» Exercise: Would you output the entries below only from the line containing "reconstructed from observable" through the line containing "we apply selection", exactly as they stand and with both ends included?

» Pictures paired with source code:
━━━━━━━━━━━━━━━━━━━━
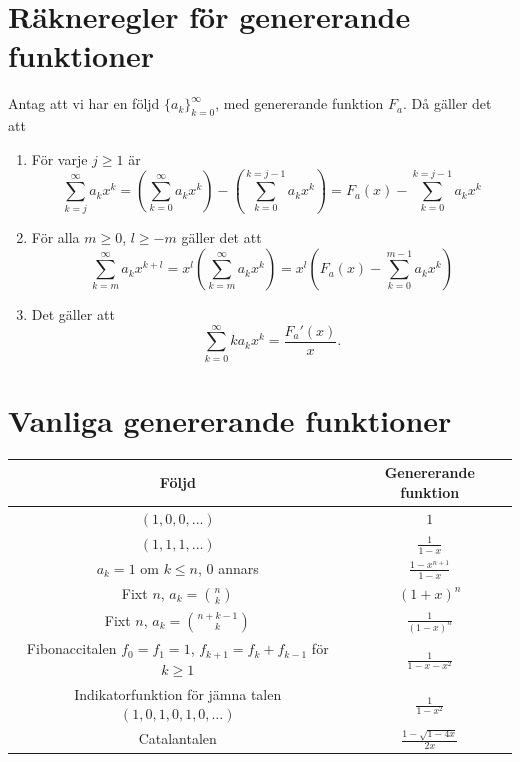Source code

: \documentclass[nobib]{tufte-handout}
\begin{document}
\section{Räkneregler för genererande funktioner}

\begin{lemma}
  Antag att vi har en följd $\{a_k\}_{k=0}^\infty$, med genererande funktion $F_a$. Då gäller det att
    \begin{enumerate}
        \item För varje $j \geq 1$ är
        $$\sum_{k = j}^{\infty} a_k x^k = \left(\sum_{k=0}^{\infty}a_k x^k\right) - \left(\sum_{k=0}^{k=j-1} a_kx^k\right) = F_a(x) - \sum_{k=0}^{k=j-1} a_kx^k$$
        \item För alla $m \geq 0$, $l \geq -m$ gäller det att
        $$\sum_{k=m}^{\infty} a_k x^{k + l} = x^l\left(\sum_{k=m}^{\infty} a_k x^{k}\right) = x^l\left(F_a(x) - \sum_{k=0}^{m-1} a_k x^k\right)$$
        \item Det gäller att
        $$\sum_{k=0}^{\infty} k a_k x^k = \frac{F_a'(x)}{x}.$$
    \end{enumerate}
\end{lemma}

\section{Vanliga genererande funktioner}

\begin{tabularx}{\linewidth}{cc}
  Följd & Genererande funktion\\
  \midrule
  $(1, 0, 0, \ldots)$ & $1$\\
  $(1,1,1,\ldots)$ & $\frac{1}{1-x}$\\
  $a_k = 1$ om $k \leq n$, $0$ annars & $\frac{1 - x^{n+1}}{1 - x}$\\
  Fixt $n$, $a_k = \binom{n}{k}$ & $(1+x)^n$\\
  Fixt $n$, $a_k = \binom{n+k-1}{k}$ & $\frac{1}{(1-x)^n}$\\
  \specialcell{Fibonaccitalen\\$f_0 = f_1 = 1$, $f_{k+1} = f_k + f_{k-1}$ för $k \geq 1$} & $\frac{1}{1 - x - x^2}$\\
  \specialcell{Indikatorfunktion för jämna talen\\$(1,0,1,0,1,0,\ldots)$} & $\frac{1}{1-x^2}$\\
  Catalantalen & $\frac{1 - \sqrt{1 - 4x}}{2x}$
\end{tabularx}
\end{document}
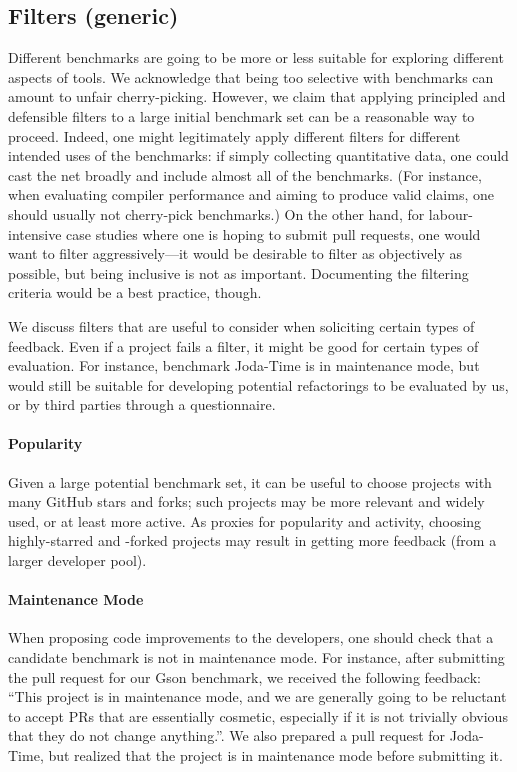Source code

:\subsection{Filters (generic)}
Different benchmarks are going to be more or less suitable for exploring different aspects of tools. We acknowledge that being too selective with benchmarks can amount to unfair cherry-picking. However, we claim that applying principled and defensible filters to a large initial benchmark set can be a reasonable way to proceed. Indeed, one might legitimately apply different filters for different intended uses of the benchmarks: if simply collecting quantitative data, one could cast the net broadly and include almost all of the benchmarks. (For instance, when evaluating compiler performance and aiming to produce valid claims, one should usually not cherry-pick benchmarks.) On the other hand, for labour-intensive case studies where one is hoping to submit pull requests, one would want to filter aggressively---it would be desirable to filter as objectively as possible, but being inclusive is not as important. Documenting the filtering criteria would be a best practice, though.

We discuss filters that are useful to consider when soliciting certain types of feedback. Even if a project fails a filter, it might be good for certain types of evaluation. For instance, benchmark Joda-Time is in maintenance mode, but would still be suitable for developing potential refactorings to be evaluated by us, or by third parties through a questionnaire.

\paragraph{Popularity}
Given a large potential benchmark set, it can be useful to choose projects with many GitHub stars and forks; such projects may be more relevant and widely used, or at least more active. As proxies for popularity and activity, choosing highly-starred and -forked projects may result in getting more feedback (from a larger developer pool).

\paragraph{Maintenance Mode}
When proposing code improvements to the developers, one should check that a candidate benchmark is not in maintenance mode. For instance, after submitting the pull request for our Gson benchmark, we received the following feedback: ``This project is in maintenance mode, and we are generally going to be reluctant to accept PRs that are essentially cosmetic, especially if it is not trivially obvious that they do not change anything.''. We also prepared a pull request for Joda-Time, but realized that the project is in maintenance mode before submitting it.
━━━━━━━━━━━━━━━━━━━━
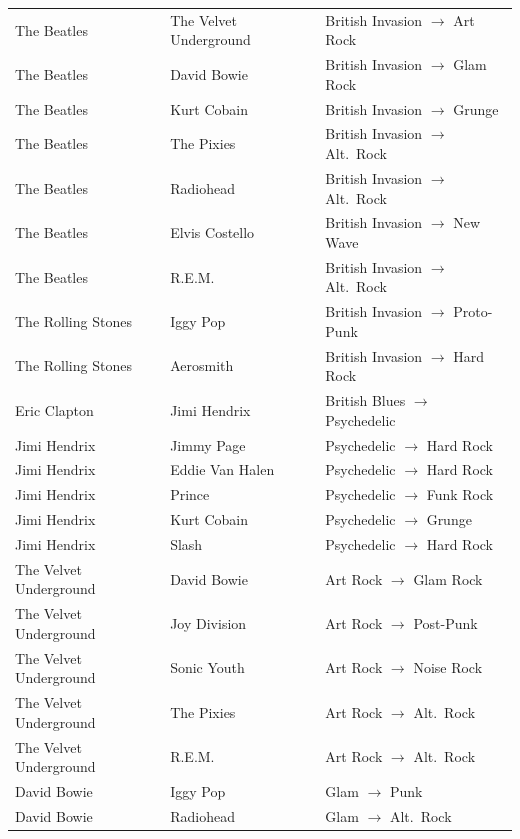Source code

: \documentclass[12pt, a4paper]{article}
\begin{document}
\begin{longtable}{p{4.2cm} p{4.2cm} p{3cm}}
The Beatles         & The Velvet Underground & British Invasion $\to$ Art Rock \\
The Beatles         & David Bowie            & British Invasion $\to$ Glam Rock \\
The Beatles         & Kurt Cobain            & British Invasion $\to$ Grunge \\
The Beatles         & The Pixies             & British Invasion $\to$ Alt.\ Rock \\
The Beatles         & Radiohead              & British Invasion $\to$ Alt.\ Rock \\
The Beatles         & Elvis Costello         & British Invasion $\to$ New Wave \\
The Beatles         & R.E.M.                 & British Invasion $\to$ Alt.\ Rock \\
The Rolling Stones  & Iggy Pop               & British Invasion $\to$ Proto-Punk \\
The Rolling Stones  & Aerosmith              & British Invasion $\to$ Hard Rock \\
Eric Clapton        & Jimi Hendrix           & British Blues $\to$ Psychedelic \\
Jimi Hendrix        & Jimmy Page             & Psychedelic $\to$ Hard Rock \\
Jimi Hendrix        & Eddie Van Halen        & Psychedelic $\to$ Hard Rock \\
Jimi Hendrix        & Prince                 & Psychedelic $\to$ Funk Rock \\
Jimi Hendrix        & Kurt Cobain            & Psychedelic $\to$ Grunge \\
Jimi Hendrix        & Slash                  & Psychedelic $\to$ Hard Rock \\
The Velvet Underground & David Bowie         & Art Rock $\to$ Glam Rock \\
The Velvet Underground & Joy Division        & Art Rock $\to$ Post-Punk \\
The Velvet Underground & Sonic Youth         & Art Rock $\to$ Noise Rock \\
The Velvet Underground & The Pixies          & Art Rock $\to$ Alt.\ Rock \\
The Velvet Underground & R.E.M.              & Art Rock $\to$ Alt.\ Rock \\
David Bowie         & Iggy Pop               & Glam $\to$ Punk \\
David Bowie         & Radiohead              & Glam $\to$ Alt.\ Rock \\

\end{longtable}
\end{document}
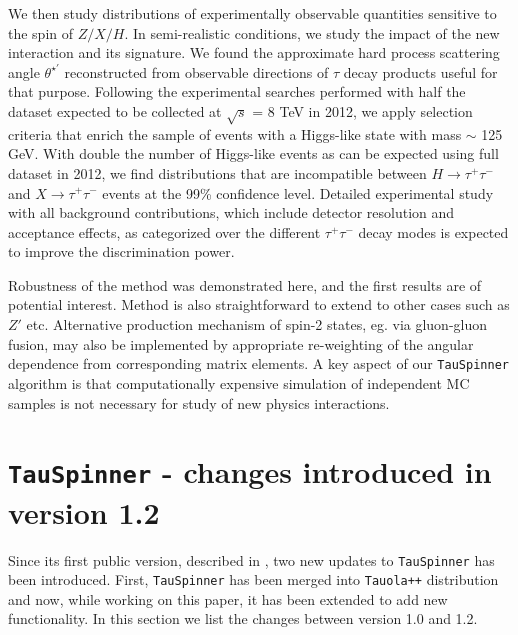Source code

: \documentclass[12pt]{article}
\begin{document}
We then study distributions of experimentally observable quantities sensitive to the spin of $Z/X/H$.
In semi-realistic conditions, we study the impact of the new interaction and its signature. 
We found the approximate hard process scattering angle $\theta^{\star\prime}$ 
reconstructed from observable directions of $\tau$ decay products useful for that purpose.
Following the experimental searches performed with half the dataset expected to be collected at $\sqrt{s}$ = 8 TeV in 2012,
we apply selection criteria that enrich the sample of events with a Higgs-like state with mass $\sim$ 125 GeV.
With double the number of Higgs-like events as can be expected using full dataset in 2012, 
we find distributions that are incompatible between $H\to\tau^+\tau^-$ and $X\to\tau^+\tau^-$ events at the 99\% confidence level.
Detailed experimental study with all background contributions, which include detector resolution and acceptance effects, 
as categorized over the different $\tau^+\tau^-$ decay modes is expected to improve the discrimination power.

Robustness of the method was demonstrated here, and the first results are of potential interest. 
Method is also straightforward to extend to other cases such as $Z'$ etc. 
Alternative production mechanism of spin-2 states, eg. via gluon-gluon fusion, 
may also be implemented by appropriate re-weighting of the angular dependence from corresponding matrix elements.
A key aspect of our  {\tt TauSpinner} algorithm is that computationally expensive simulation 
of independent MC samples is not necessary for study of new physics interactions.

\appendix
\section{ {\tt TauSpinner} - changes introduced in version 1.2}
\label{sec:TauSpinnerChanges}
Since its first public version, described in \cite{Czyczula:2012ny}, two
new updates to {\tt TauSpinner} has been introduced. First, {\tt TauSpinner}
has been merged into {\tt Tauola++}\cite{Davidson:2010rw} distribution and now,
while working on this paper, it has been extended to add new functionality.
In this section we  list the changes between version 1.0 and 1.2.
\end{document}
━━━━━━━━━━━━━━━━━━━━
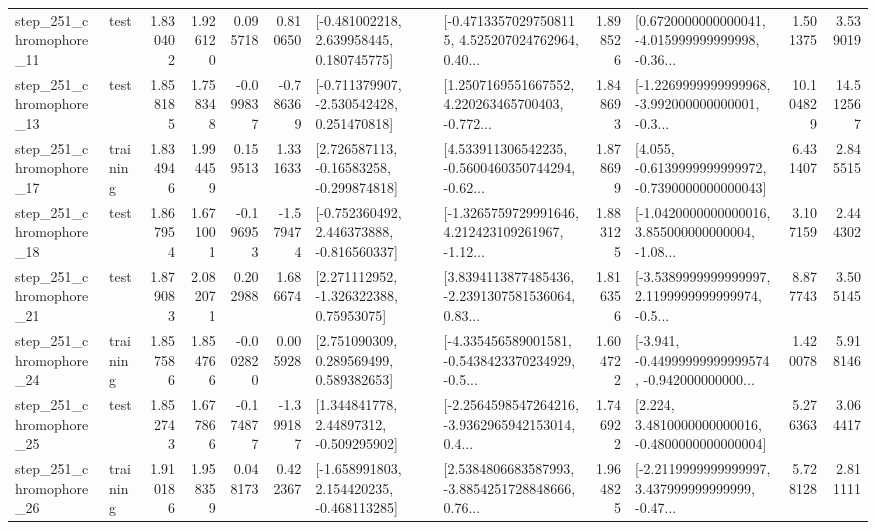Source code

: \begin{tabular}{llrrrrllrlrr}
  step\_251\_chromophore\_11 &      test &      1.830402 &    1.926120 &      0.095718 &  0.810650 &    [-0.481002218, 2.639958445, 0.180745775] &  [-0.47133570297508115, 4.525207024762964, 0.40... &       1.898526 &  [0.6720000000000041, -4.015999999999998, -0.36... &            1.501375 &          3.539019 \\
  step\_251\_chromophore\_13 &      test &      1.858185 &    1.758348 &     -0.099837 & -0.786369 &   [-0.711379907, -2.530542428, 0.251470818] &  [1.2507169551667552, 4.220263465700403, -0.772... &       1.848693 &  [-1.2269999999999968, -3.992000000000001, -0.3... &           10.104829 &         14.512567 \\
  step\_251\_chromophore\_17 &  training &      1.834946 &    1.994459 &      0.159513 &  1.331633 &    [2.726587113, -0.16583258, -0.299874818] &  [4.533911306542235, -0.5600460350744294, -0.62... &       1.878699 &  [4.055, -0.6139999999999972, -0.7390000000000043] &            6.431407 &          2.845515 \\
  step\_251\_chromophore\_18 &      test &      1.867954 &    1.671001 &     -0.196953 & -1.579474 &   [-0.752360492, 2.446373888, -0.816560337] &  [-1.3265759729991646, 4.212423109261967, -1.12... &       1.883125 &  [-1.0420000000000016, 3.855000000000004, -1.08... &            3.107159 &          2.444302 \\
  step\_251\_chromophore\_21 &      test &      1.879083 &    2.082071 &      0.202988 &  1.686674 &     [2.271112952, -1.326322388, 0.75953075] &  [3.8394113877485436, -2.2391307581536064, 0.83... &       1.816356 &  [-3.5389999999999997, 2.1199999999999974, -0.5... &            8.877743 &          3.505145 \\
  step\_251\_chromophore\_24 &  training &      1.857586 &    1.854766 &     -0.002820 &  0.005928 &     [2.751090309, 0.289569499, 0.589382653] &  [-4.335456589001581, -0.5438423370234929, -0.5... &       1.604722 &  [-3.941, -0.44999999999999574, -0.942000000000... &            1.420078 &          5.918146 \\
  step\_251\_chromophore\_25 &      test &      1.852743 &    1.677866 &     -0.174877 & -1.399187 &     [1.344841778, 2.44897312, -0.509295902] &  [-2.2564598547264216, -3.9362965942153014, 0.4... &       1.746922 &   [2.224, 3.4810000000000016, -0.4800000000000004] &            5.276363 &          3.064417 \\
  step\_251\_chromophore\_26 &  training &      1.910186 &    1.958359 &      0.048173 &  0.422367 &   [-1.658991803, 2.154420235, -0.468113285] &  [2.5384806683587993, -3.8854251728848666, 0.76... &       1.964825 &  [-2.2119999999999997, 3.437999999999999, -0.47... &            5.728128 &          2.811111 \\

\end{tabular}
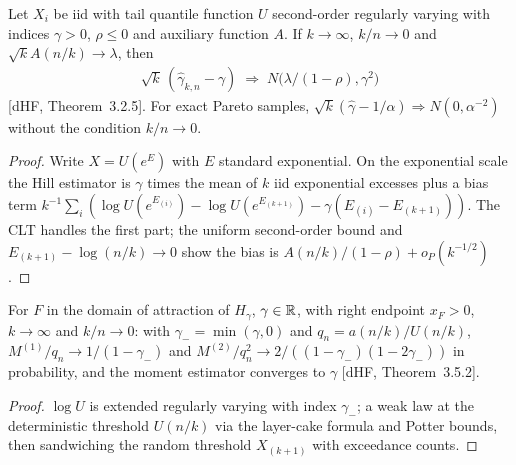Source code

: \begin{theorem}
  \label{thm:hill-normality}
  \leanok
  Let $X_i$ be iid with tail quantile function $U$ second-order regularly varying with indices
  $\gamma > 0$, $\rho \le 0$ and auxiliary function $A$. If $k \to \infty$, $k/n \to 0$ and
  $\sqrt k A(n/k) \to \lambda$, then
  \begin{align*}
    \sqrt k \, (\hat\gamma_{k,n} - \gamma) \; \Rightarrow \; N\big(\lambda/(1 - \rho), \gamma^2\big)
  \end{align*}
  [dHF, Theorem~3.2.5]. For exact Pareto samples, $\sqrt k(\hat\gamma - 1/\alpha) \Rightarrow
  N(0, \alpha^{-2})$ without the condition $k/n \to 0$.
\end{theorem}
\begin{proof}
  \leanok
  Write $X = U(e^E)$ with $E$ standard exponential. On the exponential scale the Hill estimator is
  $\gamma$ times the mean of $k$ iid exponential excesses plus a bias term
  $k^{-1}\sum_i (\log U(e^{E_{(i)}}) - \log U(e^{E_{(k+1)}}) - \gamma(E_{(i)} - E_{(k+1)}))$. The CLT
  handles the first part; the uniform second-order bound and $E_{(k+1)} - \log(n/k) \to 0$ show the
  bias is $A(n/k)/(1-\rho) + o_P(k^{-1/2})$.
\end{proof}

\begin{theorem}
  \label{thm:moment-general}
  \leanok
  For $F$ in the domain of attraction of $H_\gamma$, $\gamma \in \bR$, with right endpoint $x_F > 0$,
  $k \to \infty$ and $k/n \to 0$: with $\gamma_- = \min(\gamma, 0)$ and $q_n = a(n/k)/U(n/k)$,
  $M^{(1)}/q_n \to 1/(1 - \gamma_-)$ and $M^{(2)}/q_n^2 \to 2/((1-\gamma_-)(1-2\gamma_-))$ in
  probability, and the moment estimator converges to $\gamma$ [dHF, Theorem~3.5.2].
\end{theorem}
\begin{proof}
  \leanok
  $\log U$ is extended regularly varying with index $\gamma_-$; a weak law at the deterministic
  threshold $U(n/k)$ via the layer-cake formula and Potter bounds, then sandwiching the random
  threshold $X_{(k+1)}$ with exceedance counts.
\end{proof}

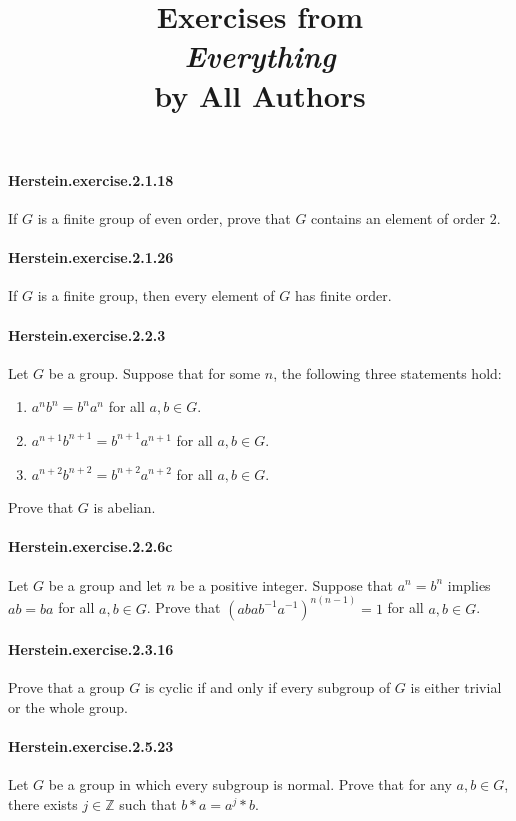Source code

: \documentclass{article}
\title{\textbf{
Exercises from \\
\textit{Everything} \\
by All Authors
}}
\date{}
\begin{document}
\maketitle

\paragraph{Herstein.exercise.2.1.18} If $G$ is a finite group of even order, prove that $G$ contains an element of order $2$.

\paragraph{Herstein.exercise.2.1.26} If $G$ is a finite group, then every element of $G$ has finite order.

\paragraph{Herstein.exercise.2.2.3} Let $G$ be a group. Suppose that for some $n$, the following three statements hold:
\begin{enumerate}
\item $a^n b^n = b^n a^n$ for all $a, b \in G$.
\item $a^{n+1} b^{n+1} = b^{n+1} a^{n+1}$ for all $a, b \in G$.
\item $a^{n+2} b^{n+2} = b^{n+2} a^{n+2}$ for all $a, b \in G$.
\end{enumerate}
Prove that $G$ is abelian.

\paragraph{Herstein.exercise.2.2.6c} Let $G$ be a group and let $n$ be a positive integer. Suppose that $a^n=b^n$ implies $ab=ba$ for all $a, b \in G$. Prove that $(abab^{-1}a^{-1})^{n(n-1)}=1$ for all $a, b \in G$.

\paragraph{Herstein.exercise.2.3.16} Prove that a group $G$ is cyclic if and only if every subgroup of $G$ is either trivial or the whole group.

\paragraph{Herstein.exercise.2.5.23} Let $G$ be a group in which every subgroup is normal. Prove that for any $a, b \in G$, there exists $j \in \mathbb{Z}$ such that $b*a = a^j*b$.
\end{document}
━━━━━━━━━━━━━━━━━━━━
» Exercise result:
reconstructed from observable directions of $\tau$ decay products useful for that purpose.
Following the experimental searches performed with half the dataset expected to be collected at $\sqrt{s}$ = 8 TeV in 2012,
we apply selection criteria that enrich the sample of events with a Higgs-like state with mass $\sim$ 125 GeV.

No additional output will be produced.